*Task directions*. Find every line below where the string "plus" shows up, and copy those lines.

*Provided entries*.
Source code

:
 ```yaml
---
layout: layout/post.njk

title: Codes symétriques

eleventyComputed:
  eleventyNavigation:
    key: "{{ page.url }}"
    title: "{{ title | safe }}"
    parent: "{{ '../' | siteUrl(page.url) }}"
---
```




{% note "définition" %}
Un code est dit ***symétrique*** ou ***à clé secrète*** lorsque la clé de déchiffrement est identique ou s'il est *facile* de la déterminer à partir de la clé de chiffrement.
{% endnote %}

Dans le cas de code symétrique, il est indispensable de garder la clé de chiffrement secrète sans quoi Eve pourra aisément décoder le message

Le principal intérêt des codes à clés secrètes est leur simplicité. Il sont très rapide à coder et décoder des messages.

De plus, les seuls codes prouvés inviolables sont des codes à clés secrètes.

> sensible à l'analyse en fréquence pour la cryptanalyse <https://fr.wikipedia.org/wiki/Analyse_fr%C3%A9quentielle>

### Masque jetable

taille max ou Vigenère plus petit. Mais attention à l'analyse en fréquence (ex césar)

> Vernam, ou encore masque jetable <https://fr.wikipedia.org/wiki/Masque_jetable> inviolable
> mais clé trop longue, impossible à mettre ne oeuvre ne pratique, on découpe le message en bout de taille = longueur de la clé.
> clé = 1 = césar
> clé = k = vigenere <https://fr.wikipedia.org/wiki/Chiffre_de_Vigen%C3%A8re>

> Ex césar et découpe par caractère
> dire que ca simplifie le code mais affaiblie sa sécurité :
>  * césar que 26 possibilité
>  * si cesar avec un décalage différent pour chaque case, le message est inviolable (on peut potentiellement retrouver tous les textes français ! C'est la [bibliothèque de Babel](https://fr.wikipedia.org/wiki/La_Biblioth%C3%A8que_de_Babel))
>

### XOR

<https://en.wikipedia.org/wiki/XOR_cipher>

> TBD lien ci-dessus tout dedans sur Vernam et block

*Output*.
De plus, les seuls codes prouvés inviolables sont des codes à clés secrètes.
taille max ou Vigenère plus petit. Mais attention à l'analyse en fréquence (ex césar)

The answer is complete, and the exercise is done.